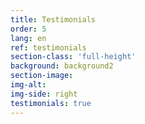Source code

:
 ```yaml
---
title: Testimonials
order: 5
lang: en
ref: testimonials
section-class: 'full-height'
background: background2
section-image:
img-alt:
img-side: right
testimonials: true
---
```

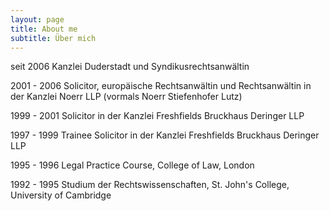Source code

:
 ```yaml
---
layout: page
title: About me
subtitle: Über mich
---
```


seit 2006   Kanzlei Duderstadt und Syndikusrechtsanwältin  

2001 - 2006 Solicitor, europäische Rechtsanwältin und Rechtsanwältin in der Kanzlei Noerr LLP (vormals Noerr Stiefenhofer Lutz)

1999 - 2001 Solicitor in der Kanzlei Freshfields Bruckhaus Deringer LLP 

1997 - 1999 Trainee Solicitor in der Kanzlei Freshfields Bruckhaus Deringer LLP  

1995 - 1996 Legal Practice Course, College of Law, London

1992 - 1995 Studium der Rechtswissenschaften, St. John's College, University of Cambridge  




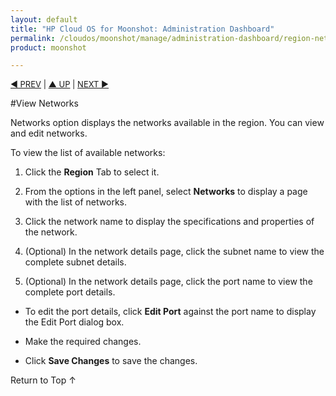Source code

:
 ```yaml
---
layout: default
title: "HP Cloud OS for Moonshot: Administration Dashboard"
permalink: /cloudos/moonshot/manage/administration-dashboard/region-networks/
product: moonshot

---
```

<!--PUBLISHED-->

<script>

function PageRefresh {
onLoad="window.refresh"
}

PageRefresh();

</script>

<p style="font-size: small;"> <a href="/cloudos/moonshot/manage/administration-dashboard/region-images/">&#9664; PREV</a> | <a href="/cloudos/moonshot/manage/administration-dashboard/working-with-region-tab/">&#9650; UP</a> | <a href= "/cloudos/moonshot/manage/administration-dashboard/region-flavors/"> NEXT &#9654; </p></a>




#View Networks

Networks option displays the networks available in the region. You can view and edit networks. 

To view the list of available networks:

1.	Click the **Region** Tab to select it.

2.	From the options in the left panel, select **Networks** to display a page with the list of networks.

3.	Click the network name to display the specifications and properties of the network.

4.	(Optional) In the network details page, click the subnet name to view the complete subnet details.

5.	(Optional) In the network details page, click the port name to view the complete port details.
 * To edit the port details, click **Edit Port** against the port name to display the Edit Port dialog box.
 
 * Make the required changes.

  * Click **Save Changes** to save the changes.


<a href="#top" style="padding:14px 0px 14px 0px; text-decoration: none;"> Return to Top &#8593; </a>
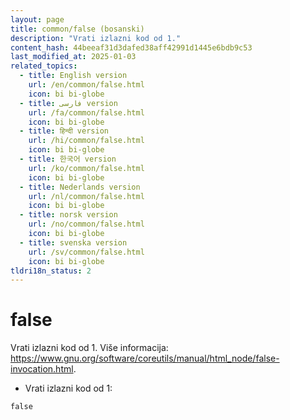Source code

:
```yaml
---
layout: page
title: common/false (bosanski)
description: "Vrati izlazni kod od 1."
content_hash: 44beeaf31d3dafed38aff42991d1445e6bdb9c53
last_modified_at: 2025-01-03
related_topics:
  - title: English version
    url: /en/common/false.html
    icon: bi bi-globe
  - title: فارسی version
    url: /fa/common/false.html
    icon: bi bi-globe
  - title: हिन्दी version
    url: /hi/common/false.html
    icon: bi bi-globe
  - title: 한국어 version
    url: /ko/common/false.html
    icon: bi bi-globe
  - title: Nederlands version
    url: /nl/common/false.html
    icon: bi bi-globe
  - title: norsk version
    url: /no/common/false.html
    icon: bi bi-globe
  - title: svenska version
    url: /sv/common/false.html
    icon: bi bi-globe
tldri18n_status: 2
---
```

# false

Vrati izlazni kod od 1.
Više informacija: <https://www.gnu.org/software/coreutils/manual/html_node/false-invocation.html>.

- Vrati izlazni kod od 1:

`false`
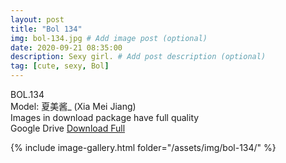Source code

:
 ```yaml
---
layout: post
title: "Bol 134"
img: bol-134.jpg # Add image post (optional)
date: 2020-09-21 08:35:00
description: Sexy girl. # Add post description (optional)
tag: [cute, sexy, Bol]
---
```

BOL.134  
Model: 夏美酱_ (Xia Mei Jiang)                                                   
Images in download package have full quality                    
Google Drive [Download Full](http://gestyy.com/eeABr1)

{% include image-gallery.html folder="/assets/img/bol-134/" %}
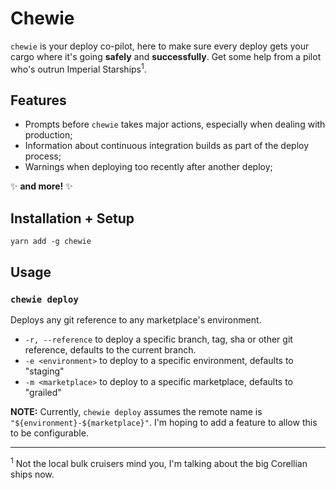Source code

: # Chewie

`chewie` is your deploy co-pilot, here to make sure every deploy gets your cargo where it's going **safely** and **successfully**. Get some help from a pilot who's outrun Imperial Starships<sup>1</sup>.

## Features

- Prompts before `chewie` takes major actions, especially when dealing with production;
- Information about continuous integration builds as part of the deploy process;
- Warnings when deploying too recently after another deploy;

✨ **and more!** ✨

## Installation + Setup

```
yarn add -g chewie
```

## Usage

### `chewie deploy`

Deploys any git reference to any marketplace's environment.

- `-r, --reference` to deploy a specific branch, tag, sha or other git reference, defaults to the current branch.
- `-e <environment>` to deploy to a specific environment, defaults to "staging"
- `-m <marketplace>` to deploy to a specific marketplace, defaults to "grailed"

**NOTE:** Currently, `chewie deploy` assumes the remote name is `"${environment}-${marketplace}"`. I'm hoping to add a feature to allow this to be configurable.

---

<sup>1</sup> Not the local bulk cruisers mind you, I'm talking about the big Corellian ships now.
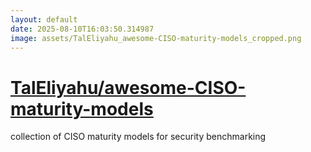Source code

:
 ```yaml
---
layout: default
date: 2025-08-10T16:03:50.314987
image: assets/TalEliyahu_awesome-CISO-maturity-models_cropped.png
---
```


# [TalEliyahu/awesome-CISO-maturity-models](https://github.com/TalEliyahu/awesome-CISO-maturity-models)

collection of CISO maturity models for security benchmarking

*What you are asked to do*:
In the material, find each line with the word "post" and list it.

*Reply*:
layout: post
img: bol-134.jpg # Add image post (optional)
description: Sexy girl. # Add post description (optional)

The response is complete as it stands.